In this post, we consider two distinct situations in the current case because the two situations justify different treatment within Aligni:

  1. Two commodity parts are manufactured by two different manufacturers that are functionally equivalent. An example of this would be electronic resistors.
  2. One part is specified but is manufactured by two different service providers. An example of this would be a machined part built-to-spec by a machine house.
Part Alternates are shown and managed on the details tab of the Part page. This part in our online demo database is a good example with three part alternates defined.

First Case: Different Manufacturers

In the first case, let’s consider two electronic resistors that are manufactured by two different manufacturers. In the electronics industry, these are commodity parts that are available from many sources. They are sometimes colloquially referred to as “jelly bean” parts and are often considered “generic”. However, on our Part Alternates documentation page, we caution against configuring these parts in Aligni as generic.

So per our suggestion, these two parts would get separate Aligni part records, each associated with its respective manufacturer. You would then associate the parts to each other using Aligni’s Part Alternates. You have two options for this association:

  • Equivalent – This means that two parts are suitable for any installation. They have identical parameters and differ only by manufacturer.
  • Alternate – This means that two parts are similar, but substitution requires consideration.

At this point, the choice becomes industry or application specific — your organization will need to decide to what level “functionally identical” may be interpreted. For example, components intended for spaceborne instruments may be functionally identical to others for terrestrial applications, but may require special consideration for use in space.

Second Case: Generic Manufacturers

Let’s consider a different class of part, machined parts, and suggest one possible way to set things up for that scenario. Here, you’re the designer of the part and you provide drawings, schematics, and other specifications about how the part will be constructed. You provide this information to a machine shop and they build the part to your specifications.

To best fit the Aligni relationships model, we’ll create a manufacturer called Generic Machined and we may have multiple vendors (machine shops) associated with this manufacturer. With the relationships defined this way, RFQs and POs entered in Aligni can be routed correctly to your machine shop vendors when you have parts for this Generic Machined manufacturer.

When setup this way, there really is no need to use Aligni’s Part Alternates feature. In fact, it cannot be used since there is only one part in consideration.

Inventory, SKUs, and Nuance

The astute reader will recognize an important nuance in the results achieved by the two approaches above.
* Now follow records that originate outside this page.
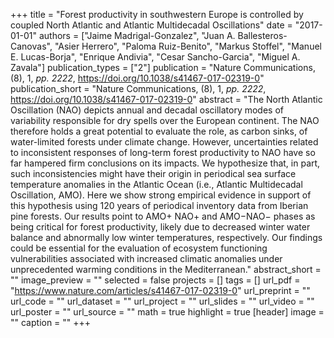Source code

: +++
title = "Forest productivity in southwestern Europe is controlled by coupled North Atlantic and Atlantic Multidecadal Oscillations"
date = "2017-01-01"
authors = ["Jaime Madrigal-Gonzalez", "Juan A. Ballesteros-Canovas", "Asier Herrero", "Paloma Ruiz-Benito", "Markus Stoffel", "Manuel E. Lucas-Borja", "Enrique Andivia", "Cesar Sancho-Garcia", "Miguel A. Zavala"]
publication_types = ["2"]
publication = "Nature Communications, (8), 1, _pp. 2222_, https://doi.org/10.1038/s41467-017-02319-0"
publication_short = "Nature Communications, (8), 1, _pp. 2222_, https://doi.org/10.1038/s41467-017-02319-0"
abstract = "The North Atlantic Oscillation (NAO) depicts annual and decadal oscillatory modes of variability responsible for dry spells over the European continent. The NAO therefore holds a great potential to evaluate the role, as carbon sinks, of water-limited forests under climate change. However, uncertainties related to inconsistent responses of long-term forest productivity to NAO have so far hampered firm conclusions on its impacts. We hypothesize that, in part, such inconsistencies might have their origin in periodical sea surface temperature anomalies in the Atlantic Ocean (i.e., Atlantic Multidecadal Oscillation, AMO). Here we show strong empirical evidence in support of this hypothesis using 120 years of periodical inventory data from Iberian pine forests. Our results point to AMO+ NAO+ and AMO−NAO− phases as being critical for forest productivity, likely due to decreased winter water balance and abnormally low winter temperatures, respectively. Our findings could be essential for the evaluation of ecosystem functioning vulnerabilities associated with increased climatic anomalies under unprecedented warming conditions in the Mediterranean."
abstract_short = ""
image_preview = ""
selected = false
projects = []
tags = []
url_pdf = "https://www.nature.com/articles/s41467-017-02319-0"
url_preprint = ""
url_code = ""
url_dataset = ""
url_project = ""
url_slides = ""
url_video = ""
url_poster = ""
url_source = ""
math = true
highlight = true
[header]
image = ""
caption = ""
+++
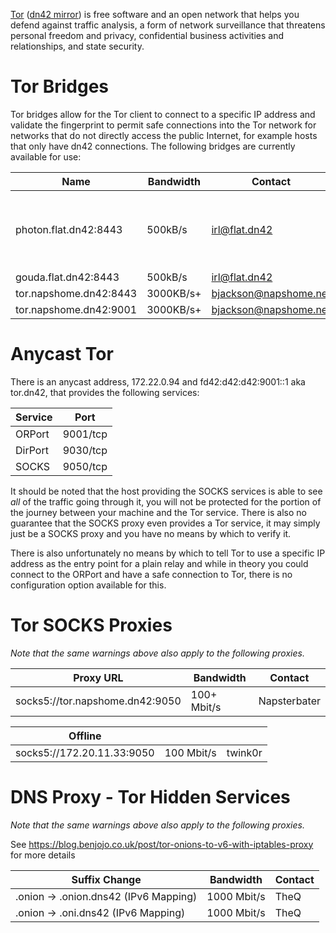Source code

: [Tor](https://torproject.org/) ([dn42 mirror](http://tor.e-utp.dn42/)) is free software and an open network that helps you defend against traffic analysis, a form of network surveillance that threatens personal freedom and privacy, confidential business activities and relationships, and state security.

# Tor Bridges

Tor bridges allow for the Tor client to connect to a specific IP address and validate the fingerprint to permit safe connections into the Tor network for networks that do not directly access the public Internet, for example hosts that only have dn42 connections. The following bridges are currently available for use:

| Name                  | Bandwidth | Contact          | Protocol | Fingerprint                              | Info                               |
|-----------------------|-----------|------------------|----------|------------------------------------------|------------------------------------|
| photon.flat.dn42:8443 | 500kB/s   | irl@flat.dn42    | obfs4    | 83B02FB88253A7FD313B7912B12B05AF2A42D3B9 | Limited to 100GB transfer per week |
| gouda.flat.dn42:8443  | 500kB/s   | irl@flat.dn42    | obfs4    | DF8CA08A9BED62B319D1E52610510959374444A2 |                                    |
| tor.napshome.dn42:8443  | 3000KB/s+   | bjackson@napshome.net    | obfs4    | 71C924A772F69451FE97FE5A9025DEDDEF3DB664 |                                    |
| tor.napshome.dn42:9001  | 3000KB/s+   | bjackson@napshome.net    | plain    | 71C924A772F69451FE97FE5A9025DEDDEF3DB664 |                                    |

# Anycast Tor

There is an anycast address, 172.22.0.94 and fd42:d42:d42:9001::1 aka tor.dn42, that provides the following services:

| Service | Port     |
|---------|----------|
| ORPort  | 9001/tcp |
| DirPort | 9030/tcp |
| SOCKS   | 9050/tcp |

It should be noted that the host providing the SOCKS services is able to see *all* of the traffic going through it, you will not be protected for the portion of the journey between your machine and the Tor service. There is also no guarantee that the SOCKS proxy even provides a Tor service, it may simply just be a SOCKS proxy and you have no means by which to verify it.

There is also unfortunately no means by which to tell Tor to use a specific IP address as the entry point for a plain relay and while in theory you could connect to the ORPort and have a safe connection to Tor, there is no configuration option available for this.

# Tor SOCKS Proxies

_Note that the same warnings above also apply to the following proxies._

| Proxy URL                             | Bandwidth   | Contact     |
|---------------------------------------|-------------|-------------|
| socks5://tor.napshome.dn42:9050       | 100+ Mbit/s | Napsterbater|

| Offline                               |             |             |
|---------------------------------------|-------------|-------------|
| socks5://172.20.11.33:9050            | 100 Mbit/s  | twink0r     |


# DNS Proxy - Tor Hidden Services

_Note that the same warnings above also apply to the following proxies._

See https://blog.benjojo.co.uk/post/tor-onions-to-v6-with-iptables-proxy for more details

| Suffix Change                         | Bandwidth   | Contact     |
|---------------------------------------|-------------|-------------|
| .onion -> .onion.dns42 (IPv6 Mapping)   | 1000 Mbit/s | TheQ        |
| .onion -> .oni.dns42 (IPv6 Mapping)   | 1000 Mbit/s | TheQ        |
Notably, in the first approach, we end up with two Aligni parts (SKUs) that will be inventoried separately whereas, in the second approach, we have two vendors for the same Aligni part and therefore only one SKU.

In the first case, we decided that it was important to keep the items separated. This is open to debate, but we feel that it is not good practice to use generics in this situation. Here are some reasons to consider:

  • Buyers should not be making engineering decisions. While the specifications may be identical to a buyer’s eye, an engineer may think differently. The results of an incorrect application can range from benign to havoc in the final product: loss of performance, field failures, reduced lifetime, expensive rework, or scrapped material.
  • Separate parts should be lifecycle managed separately. Two manufacturers operate differently and likely have very different schedules for obsolescence or other lifecycle events such as engineering change notifications. As separate parts, these can be monitored more easily and reliably.
  • Partner communication is more precise. When generics are used, there can be some ambiguity when communicating a BOM to manufacturing partners. Since parts and packaging is typically marked with the manufacturer’s information it makes sense to have BOMs reflect these markings.
  • Traceability. With two separate part records, everything from RFQ to purchasing to builds and inventory is tracked more accurately. If you ever need to review or audit for usage, you’ll know exactly which parts were used for which assemblies.

The second case is a good example of a legitimate and unambiguous use of generics. In this case, the generic manufacturer is an abstract concept used to fit operational behaviors to the Aligni relationship model but without compromising efficiency or clarity. If the two machine shops can genuinely create parts that are form, fit, and function compatible, then their outputs can be mixed in inventory and they should fall under the same SKU.